What I see must mean something. I, the viewer, seek answers. I MUST HAVE ANSWERS. Ontology demands it. My pareidolic reflex is ungovernable, a basic urge as innate as the need for food, for sex. More innate than love, culture, language as that arises from that ontological desire too.
And at that point, where the objects question gives rise to a pre-linguistic answer, activated by the viewer’s engagement, and not before, that is where the work becomes art. Of course, it was an object before that, and because it is like a Pandora’s box of meaning, the inherent power to make art on its opening, it was an artwork prior to engagement. But it is the Schrodinger’s cat of artworks, its state arises from the act of observation. Before opening, we do not deny there is a cat in the box. We can pass the box from person to person, sell it, trade it, venerate it if we want, but only on the basis that it is to allude metaphorically to a “physical NFT”. Open the box, and the cat lives (or dies, if the viewer sees nothing). That is its surface resonance. A mash of colours, swirls, lines, sgraffito, gouges, and distortions that, nonetheless, looks as if they are something. We must see something, we are determined ‘nothing comes from nothing’. And so, we see something, but without resolution. An endless spiral of something and nothing ‘hung in the scales of beauty and atrocity’ as is the condition of our lives as we make meaning above the void.

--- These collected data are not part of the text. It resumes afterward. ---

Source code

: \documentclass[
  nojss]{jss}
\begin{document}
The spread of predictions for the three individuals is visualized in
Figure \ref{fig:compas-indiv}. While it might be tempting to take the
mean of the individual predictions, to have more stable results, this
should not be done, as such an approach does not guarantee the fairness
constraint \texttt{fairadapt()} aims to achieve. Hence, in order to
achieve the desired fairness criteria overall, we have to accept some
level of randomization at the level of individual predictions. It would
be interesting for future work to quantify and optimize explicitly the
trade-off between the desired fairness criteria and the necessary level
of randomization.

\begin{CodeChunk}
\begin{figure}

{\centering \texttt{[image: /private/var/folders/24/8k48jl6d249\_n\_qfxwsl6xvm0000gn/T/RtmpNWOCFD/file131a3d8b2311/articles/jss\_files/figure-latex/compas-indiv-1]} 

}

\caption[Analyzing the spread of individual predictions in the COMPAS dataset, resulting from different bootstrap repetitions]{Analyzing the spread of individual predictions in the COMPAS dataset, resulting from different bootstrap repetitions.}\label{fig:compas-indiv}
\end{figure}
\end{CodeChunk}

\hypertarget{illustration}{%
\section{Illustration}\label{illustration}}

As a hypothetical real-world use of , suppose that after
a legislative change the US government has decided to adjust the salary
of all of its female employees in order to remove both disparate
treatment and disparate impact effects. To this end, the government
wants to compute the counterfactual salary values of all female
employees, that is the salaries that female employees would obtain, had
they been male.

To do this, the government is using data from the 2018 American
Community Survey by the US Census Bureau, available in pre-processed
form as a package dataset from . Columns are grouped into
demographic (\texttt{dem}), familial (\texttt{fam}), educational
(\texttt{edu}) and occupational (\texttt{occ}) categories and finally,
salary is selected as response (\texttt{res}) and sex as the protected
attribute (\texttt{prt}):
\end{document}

But there is a meta-question. What does the method that was used to bring this process into being mean? It means nothing. Of course it means nothing, and yet it is so particular it must, surely mean something. Once again, ontology demands it. I take photographs. In so doing I try to capture not faithfully what my eye sees but what, through my experience of optics and electronics I believe can be rendered, in the form of a photonic working sketch, into a digital code. That code I then instruct a machine to read and from it something I recognise as an image of something is displayed in front of me. I interface with the machine, amending pixels until I have achieved not what I saw as I clicked the shutter, but what I would like to have seen. Or at least the best of what is available to me in the code of what I would like to have seen. I do this many times with many images. And then I break what I have made. But I do not leave it at that. This is process is alchemical.
I have arrived at a mass of transmuted pixels. I have been a deliberate as a potter carefully smashing a bowl so they may remake it: mitate mono through the art of kintsugi. I know it will not be remade. I do not have a means of remaking it beyond return to the original uncorrupted files and sticking with individual, fundamentally mimetic images. Whatever I do now, it will contain the wabi-sabi of imperfection; it will contain the ma of what it was and might have been: the ‘footfalls’ of Eliot’s memory, the Korean ‘Ham’. But it will be remade. When it is remade, it will be remade so the breaking and the object are remembered. But imagine if the potter stuck the pieces back together so systematically and carelessly (systematic in their carelessness) that one was no longer sure was the object was before, except it was an object. It would be impossible not to view and go ‘What the f…!’ So I take those pixels and in a digital process I have invented, I carelessly and systematically realign until I find what I consider the tipping point between remembered mimesis and abstraction to infinity, something, and nothing. I do not do this unaided; I compel software to gesture at the pareidolic. And so, he we have my making meaning through binary data; then a machine making of meaning out of my meaning; then my reinterpreting and editing to a gallery image; then a question made to the viewer - how can I make meaning out of that? Such a process poses a second question to the viewer: what has been revealed how I make meaning of every moment using my receptors, my neurons, my pattern recognition my ability to stamp some form of reason on my hallucinations, or persuade myself my hallucinations are real.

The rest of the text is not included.